Monday 13 February 2012

Item World; LOCAL NEWS & VIEWS.


JUNIOR FROWN 








Playing one of the year's most memorable shows seen by fewer than 100 people, country-rocker Bobby Bare Jr. was less put off by the low turnout at the 400 Bar last week than by the picture of him published by local alt-weekly Pulse. The photo actually showed his father, an old-guard Nashville songwriter and teddy-bear tycoon who looked ready for Branson, Mo. Young Bobby hypothesized that somebody forgot to type in "Jr." when searching for the photo on Yahoo. "If you're the guy who did this, then you owe me a beer because that's just [expletive] sick," he said. Junior showed he's no poor sport, though, when he invited up the Jayhawks' Gary Louris - who was seen earlier that night hanging with another son-of, Jakob Dylan, at Gluek's.
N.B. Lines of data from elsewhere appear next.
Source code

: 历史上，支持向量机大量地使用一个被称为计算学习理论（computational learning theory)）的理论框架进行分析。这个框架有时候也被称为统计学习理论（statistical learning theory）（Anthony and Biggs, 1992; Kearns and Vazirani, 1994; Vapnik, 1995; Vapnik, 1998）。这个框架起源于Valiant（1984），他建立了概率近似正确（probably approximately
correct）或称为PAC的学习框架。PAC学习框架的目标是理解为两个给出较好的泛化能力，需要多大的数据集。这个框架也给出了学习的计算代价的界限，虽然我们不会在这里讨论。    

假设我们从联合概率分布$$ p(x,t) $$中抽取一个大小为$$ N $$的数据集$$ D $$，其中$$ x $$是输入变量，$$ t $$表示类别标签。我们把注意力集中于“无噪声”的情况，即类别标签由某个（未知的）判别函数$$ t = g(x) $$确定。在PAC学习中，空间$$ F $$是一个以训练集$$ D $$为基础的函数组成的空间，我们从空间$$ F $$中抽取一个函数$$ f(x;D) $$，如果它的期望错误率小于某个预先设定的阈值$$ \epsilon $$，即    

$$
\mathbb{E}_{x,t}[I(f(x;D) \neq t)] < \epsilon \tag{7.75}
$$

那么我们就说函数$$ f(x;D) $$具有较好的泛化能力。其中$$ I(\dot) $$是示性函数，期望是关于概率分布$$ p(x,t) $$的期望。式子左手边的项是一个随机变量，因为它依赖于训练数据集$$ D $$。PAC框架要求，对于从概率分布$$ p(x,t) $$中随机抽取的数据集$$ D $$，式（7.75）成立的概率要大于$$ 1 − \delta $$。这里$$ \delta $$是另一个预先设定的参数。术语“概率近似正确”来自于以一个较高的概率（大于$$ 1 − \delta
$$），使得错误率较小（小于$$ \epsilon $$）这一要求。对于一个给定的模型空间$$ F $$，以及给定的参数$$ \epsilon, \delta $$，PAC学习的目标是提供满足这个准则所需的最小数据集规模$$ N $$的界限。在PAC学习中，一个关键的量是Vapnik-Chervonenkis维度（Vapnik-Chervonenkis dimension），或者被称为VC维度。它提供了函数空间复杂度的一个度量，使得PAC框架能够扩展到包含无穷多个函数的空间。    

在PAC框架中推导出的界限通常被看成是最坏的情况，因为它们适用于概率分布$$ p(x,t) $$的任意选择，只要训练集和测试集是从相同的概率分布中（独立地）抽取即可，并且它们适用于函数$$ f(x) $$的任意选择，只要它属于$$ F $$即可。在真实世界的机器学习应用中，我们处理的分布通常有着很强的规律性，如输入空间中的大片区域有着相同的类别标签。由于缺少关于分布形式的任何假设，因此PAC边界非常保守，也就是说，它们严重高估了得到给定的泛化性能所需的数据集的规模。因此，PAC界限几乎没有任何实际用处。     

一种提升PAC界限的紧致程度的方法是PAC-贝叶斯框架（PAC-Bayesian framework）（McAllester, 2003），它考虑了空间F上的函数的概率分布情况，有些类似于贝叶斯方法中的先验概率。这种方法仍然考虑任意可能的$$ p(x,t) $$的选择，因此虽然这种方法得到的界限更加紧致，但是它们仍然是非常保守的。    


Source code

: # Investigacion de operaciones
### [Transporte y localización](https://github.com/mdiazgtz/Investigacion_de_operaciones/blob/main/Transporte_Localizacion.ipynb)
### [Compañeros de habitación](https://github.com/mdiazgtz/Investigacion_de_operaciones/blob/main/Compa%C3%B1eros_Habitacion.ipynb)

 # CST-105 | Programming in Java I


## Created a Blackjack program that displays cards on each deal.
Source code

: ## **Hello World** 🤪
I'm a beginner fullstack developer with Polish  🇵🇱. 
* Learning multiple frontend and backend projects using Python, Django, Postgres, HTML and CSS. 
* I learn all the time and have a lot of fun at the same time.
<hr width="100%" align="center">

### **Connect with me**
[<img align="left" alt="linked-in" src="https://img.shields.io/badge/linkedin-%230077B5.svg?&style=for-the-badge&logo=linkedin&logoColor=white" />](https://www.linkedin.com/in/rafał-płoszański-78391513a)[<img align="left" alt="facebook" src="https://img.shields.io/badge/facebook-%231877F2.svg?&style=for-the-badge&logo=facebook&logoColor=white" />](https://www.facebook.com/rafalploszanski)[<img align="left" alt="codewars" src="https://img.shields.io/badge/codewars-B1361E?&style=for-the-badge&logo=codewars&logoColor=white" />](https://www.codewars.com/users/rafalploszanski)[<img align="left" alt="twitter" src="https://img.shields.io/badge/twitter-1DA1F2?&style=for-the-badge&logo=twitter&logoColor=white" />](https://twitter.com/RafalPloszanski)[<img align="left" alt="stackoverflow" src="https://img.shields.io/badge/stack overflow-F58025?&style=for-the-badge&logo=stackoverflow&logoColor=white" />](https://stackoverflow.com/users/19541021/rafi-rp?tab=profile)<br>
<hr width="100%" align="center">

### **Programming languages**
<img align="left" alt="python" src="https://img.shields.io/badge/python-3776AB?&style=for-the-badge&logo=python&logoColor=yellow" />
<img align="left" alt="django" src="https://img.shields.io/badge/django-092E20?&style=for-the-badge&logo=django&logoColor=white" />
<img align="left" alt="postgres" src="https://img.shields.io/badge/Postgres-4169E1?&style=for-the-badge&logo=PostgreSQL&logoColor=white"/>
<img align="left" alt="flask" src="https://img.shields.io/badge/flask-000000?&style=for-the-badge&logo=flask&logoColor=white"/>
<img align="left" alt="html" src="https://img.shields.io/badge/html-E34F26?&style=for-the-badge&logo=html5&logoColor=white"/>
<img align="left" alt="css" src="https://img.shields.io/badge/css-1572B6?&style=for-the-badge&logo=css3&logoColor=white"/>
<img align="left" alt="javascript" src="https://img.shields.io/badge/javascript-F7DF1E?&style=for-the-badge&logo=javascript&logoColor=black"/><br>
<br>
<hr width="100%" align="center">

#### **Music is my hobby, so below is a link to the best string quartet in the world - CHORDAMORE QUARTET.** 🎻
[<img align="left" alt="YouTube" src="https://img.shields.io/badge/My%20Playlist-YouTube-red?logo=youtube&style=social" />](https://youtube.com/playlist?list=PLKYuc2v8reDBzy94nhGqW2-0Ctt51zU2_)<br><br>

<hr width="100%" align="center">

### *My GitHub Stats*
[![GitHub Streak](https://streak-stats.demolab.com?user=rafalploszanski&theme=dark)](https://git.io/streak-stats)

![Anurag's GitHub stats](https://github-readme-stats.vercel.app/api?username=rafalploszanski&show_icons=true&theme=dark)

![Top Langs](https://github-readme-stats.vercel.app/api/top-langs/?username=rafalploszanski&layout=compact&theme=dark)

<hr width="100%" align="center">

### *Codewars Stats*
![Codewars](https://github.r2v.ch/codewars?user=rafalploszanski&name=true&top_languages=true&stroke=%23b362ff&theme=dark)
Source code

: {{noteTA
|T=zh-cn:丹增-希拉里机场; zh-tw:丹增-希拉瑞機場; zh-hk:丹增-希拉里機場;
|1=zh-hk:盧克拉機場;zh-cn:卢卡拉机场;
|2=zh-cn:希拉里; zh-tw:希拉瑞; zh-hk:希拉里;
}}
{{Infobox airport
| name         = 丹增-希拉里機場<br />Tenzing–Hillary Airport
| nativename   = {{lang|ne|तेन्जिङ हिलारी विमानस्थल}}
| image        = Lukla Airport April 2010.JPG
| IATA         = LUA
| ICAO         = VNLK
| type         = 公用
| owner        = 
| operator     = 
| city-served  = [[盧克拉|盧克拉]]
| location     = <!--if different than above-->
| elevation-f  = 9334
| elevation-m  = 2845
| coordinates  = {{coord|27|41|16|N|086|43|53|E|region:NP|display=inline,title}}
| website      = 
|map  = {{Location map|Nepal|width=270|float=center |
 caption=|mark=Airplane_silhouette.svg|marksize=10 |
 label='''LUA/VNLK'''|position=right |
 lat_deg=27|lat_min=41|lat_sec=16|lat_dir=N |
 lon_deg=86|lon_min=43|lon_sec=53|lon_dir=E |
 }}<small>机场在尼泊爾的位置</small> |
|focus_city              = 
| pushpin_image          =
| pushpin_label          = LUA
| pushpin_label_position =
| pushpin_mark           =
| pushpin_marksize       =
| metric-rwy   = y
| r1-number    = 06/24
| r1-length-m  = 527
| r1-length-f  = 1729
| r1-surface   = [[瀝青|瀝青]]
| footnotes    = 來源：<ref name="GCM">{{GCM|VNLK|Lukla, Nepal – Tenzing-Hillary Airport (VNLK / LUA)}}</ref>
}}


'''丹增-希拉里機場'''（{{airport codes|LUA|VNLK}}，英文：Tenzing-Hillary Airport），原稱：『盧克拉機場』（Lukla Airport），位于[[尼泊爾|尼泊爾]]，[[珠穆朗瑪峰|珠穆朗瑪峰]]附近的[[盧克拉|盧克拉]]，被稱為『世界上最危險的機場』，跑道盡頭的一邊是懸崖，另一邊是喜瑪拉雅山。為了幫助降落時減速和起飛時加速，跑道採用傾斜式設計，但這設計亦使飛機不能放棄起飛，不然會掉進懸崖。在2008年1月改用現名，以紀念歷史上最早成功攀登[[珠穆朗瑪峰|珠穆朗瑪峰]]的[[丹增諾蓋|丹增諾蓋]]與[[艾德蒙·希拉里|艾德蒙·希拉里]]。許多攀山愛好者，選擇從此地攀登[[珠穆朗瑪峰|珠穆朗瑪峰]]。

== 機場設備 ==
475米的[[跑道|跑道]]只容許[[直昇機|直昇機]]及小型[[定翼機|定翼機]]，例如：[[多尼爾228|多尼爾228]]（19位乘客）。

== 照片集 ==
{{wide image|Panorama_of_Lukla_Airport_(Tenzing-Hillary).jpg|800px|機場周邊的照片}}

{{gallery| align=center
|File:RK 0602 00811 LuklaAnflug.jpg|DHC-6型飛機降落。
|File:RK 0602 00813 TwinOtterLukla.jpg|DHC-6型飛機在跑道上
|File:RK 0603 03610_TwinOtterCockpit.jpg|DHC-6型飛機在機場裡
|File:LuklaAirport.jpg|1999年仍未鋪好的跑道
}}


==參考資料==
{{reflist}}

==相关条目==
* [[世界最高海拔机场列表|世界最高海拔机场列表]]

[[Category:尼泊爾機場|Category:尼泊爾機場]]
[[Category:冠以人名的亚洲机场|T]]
Bare's band led Louris through an encore that molded the Cars' "My Best Friend's Girl" and the Who's "Baba O'Reilly" into one song. Daddy never could have pulled off that one. (C.R.)
TUBE JOB
Minneapolis writer Dennis Cass has a new television column in GQ Magazine, that arbiter of all things cool and male. "The Small Screen" is unlike the typical armchair critique. It gives a behind-the-scenes look at TV, starting with the new police show "Without a Trace." Cass will follow up with five more columns - for December, he got to hang with Bernie Mac. A column for GQ is a plum gig, so let's ask a GQ-style question: Just how plum? "I'm a rookie," Cass said. "I'm not making Dominick Dunne money, but it's pretty good." (J.T.)
GENDER BENDER
First a University of Minnesota design committee lopped off the penis of Andrew Leicester's "Platonic Figure" sculpture. Now a "U" landscape architect has wrapped a copper mesh skirt around the 30-feet-tall stainless steel humanoid that stands outside the Electrical Engineering and Computer Science building. The Minneapolis-based artist insists that the $154,000 sculpture never really had a penis, although the point of its cone-shaped torso originally extended suggestively between its legs. Recently he let Kristine Miller, an assistant professor of landscape architecture, add the skirt to spark debate about gender issues, especially in the guy-heavy engineering department. Leicester likes seeing his sculpture used as "an armature for various debates" but said the skirt "doesn't hang right. It looks like something out of `Spartacus,' when it should have been tutu-like, with tulle and more flounce." (M.A.)
PIRNER'S T
And now, an update on the news that shook the world (or at least the Hard Rock Cafe's New York PR folks, when I.W. wrote about it two weeks ago): Dave Pirner has given the Minneapolis Hard Rock the OK to keep his SpaghettiOs T-shirt. The rock-a-burger chain reportedly offered to return the wardrobe item to the Soul Asylum frontman, but he told them to keep it after being convinced that they had bought it through a legitimate collector. (C.R.)
WHAT WOULD PHILIP THINK?
It was all about modern and contemporary architecture Saturday as I.W. motored west for a smart lunch at James Dayton's Minnetonka Center for the Arts in Wayzata. Next stop was the 1952 Philip Johnson house, commissioned by former Minneapolis Institute of Arts director Richard (Dicky) Davis. This was the museum's annual Holiday House Home Tour, in which busloads of gawkers pass through fancy homes lavishly bedecked by area florists. "We asked the florists to tone it down this year" in accordance with the glass-and-brick minimalism of the Johnson house, said our tour guide. Also bedecking the marble-floored, 6,500-square-foot house were carvings, masks, textiles and pottery in the collection of new owners Robert and Carolyn Nelson. If this was toned-down, thought I.W., we'd hate to see toned-up. Anyhoo, we also got a peek at the fantasyland guest house nearby on the 11-acre property. The 2,300-square-foot house was commissioned in 1987 by Mike and Penny Winton, longtime owners of the Johnson house, to accommodate visiting grandkids. Imagine having your treehouse designed by Frank Gehry. (C.P.)